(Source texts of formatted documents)
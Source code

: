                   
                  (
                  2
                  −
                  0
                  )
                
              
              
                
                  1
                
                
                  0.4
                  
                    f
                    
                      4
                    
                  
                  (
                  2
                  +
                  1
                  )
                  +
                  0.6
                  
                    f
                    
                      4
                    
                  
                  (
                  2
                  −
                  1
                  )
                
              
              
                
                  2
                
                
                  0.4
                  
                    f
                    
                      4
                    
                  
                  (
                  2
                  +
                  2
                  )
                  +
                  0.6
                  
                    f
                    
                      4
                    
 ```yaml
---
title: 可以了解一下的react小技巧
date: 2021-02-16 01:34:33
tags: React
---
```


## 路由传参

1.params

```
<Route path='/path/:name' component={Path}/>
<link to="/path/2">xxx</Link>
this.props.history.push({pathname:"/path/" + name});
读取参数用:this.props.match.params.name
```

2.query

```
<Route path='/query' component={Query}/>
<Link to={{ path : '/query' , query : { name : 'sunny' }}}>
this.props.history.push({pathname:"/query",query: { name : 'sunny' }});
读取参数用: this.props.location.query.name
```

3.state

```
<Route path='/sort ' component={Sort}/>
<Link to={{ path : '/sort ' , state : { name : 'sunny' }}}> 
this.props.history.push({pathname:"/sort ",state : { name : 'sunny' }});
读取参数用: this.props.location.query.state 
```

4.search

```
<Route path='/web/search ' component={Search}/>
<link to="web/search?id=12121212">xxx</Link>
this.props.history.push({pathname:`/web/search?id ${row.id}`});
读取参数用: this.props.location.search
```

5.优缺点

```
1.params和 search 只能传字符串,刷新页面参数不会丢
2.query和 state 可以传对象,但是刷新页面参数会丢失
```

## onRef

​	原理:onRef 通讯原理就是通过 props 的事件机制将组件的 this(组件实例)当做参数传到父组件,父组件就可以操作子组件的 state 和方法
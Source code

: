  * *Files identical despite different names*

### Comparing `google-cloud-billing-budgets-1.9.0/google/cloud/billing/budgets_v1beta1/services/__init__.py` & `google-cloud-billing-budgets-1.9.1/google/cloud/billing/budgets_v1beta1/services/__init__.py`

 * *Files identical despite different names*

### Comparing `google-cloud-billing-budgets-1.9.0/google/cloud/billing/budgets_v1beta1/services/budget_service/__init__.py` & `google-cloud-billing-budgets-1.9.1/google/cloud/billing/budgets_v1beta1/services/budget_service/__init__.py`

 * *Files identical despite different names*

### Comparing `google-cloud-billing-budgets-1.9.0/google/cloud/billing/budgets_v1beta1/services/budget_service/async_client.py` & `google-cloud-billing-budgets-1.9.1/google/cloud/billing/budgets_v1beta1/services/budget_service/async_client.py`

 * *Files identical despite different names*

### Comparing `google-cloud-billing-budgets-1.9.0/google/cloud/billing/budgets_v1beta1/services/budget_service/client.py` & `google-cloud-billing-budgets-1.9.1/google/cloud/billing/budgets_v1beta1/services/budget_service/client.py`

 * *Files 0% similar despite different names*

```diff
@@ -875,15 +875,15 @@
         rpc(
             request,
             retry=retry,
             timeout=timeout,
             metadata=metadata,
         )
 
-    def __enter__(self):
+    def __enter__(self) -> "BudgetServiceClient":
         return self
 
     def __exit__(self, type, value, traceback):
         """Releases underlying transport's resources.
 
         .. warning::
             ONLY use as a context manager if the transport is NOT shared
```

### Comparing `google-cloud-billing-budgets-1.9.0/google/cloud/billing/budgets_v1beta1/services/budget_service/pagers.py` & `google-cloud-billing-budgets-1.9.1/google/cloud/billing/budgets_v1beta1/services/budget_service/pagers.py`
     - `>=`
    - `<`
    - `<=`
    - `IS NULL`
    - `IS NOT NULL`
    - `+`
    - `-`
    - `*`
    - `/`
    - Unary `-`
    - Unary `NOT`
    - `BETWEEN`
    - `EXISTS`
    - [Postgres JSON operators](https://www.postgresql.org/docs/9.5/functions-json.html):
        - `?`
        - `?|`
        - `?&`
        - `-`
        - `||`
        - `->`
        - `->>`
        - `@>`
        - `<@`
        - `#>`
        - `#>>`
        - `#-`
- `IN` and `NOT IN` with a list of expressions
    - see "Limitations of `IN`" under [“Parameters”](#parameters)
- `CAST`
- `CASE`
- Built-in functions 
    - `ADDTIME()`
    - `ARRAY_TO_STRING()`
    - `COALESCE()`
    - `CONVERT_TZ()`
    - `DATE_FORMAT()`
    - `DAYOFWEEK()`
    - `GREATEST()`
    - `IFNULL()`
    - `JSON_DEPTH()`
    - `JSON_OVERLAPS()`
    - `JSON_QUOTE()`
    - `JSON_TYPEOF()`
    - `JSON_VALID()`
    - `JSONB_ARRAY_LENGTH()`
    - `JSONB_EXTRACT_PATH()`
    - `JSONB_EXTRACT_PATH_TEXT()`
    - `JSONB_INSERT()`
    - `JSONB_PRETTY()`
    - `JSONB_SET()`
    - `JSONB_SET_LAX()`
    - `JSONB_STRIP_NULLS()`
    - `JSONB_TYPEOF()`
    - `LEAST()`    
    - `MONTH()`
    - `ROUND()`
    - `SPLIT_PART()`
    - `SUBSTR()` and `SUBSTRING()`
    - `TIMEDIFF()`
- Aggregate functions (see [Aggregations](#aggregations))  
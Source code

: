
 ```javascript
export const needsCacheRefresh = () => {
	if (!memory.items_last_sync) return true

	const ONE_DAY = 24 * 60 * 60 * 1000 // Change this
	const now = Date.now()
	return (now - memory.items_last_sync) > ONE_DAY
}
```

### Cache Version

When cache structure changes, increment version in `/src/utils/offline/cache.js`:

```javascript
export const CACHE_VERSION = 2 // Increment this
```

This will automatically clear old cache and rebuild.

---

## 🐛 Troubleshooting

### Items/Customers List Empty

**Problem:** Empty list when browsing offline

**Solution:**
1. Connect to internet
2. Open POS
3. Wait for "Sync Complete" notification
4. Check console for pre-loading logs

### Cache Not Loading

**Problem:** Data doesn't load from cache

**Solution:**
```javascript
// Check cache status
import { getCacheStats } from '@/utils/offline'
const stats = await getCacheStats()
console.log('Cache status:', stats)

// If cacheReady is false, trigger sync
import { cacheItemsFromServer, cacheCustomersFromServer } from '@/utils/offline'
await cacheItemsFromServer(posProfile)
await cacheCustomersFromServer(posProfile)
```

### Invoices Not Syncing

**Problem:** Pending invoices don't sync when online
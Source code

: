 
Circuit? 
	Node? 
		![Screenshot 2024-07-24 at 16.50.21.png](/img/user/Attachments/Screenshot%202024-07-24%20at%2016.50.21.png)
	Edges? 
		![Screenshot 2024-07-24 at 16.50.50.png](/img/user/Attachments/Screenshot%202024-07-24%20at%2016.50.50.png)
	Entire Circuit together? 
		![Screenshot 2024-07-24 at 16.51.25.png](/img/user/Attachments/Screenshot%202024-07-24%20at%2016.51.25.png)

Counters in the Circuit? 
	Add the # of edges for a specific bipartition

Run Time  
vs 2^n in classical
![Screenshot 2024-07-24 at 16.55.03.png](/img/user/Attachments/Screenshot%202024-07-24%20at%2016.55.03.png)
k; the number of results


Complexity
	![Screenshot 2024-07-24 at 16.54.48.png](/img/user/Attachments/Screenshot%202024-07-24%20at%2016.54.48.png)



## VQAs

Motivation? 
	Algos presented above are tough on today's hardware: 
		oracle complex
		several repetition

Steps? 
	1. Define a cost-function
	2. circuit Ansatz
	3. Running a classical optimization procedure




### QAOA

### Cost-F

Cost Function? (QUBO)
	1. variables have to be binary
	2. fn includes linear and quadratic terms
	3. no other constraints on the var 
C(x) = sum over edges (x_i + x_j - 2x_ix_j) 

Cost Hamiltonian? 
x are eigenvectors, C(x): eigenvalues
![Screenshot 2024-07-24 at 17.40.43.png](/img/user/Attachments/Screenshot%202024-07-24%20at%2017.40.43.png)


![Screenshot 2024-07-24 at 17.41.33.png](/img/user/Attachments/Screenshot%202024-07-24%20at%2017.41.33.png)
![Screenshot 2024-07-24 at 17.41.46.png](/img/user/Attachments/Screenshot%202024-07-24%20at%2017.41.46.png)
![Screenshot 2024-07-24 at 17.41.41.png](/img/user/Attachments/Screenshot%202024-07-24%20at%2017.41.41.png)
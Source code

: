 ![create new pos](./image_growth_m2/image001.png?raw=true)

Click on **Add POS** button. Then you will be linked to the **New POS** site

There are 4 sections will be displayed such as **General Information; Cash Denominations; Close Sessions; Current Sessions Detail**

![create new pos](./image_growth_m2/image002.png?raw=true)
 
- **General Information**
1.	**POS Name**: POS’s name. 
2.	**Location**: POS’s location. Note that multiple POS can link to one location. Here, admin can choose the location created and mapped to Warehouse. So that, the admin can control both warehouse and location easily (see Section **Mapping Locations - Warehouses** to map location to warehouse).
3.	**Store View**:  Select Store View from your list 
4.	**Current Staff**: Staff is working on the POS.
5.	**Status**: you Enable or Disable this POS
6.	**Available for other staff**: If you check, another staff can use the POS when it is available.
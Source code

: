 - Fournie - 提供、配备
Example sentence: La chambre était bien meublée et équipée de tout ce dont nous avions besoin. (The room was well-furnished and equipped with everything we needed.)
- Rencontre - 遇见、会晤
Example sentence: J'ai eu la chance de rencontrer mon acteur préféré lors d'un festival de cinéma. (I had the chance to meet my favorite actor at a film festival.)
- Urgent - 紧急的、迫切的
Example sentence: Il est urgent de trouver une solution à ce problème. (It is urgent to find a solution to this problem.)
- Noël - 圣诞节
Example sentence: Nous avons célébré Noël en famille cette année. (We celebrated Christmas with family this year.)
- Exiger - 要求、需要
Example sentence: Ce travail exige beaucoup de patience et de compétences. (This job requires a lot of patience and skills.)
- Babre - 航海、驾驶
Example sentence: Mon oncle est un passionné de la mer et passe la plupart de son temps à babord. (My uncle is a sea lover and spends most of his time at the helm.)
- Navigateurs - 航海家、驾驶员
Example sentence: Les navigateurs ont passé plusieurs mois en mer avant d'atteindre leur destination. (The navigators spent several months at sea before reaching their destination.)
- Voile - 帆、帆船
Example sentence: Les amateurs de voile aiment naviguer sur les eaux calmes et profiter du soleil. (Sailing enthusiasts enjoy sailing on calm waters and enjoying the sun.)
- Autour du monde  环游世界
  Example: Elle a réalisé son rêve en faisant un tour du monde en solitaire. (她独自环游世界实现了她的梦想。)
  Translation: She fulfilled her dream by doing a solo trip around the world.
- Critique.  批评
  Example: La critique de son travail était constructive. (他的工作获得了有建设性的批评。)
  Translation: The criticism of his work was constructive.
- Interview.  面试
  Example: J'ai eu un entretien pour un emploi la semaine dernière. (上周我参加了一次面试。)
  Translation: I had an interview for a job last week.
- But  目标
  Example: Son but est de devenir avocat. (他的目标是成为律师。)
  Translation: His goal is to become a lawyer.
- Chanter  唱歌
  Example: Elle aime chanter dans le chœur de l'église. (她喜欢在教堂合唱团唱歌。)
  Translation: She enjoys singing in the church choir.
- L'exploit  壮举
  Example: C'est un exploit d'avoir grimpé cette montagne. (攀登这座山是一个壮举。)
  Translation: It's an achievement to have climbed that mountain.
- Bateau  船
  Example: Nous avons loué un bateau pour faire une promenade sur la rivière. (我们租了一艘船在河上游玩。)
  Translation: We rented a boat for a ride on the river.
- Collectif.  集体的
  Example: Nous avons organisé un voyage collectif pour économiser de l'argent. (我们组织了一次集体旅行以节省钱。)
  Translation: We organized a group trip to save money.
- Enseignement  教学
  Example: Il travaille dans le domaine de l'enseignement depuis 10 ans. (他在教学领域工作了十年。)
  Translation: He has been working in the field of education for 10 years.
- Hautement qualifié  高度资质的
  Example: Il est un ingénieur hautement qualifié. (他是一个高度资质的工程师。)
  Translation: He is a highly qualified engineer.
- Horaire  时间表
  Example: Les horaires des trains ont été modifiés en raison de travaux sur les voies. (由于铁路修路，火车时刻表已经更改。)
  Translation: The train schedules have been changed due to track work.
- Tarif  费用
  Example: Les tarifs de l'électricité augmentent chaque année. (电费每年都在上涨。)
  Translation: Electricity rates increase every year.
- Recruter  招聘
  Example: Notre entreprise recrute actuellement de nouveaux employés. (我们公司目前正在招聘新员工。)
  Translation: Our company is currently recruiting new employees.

PROBLEM DETAILS. Looking at the data above, show all lines where the word "return" occurs.

TASK ANSWER.
         return self
	if (!memory.items_last_sync) return true
	return (now - memory.items_last_sync) > ONE_DAY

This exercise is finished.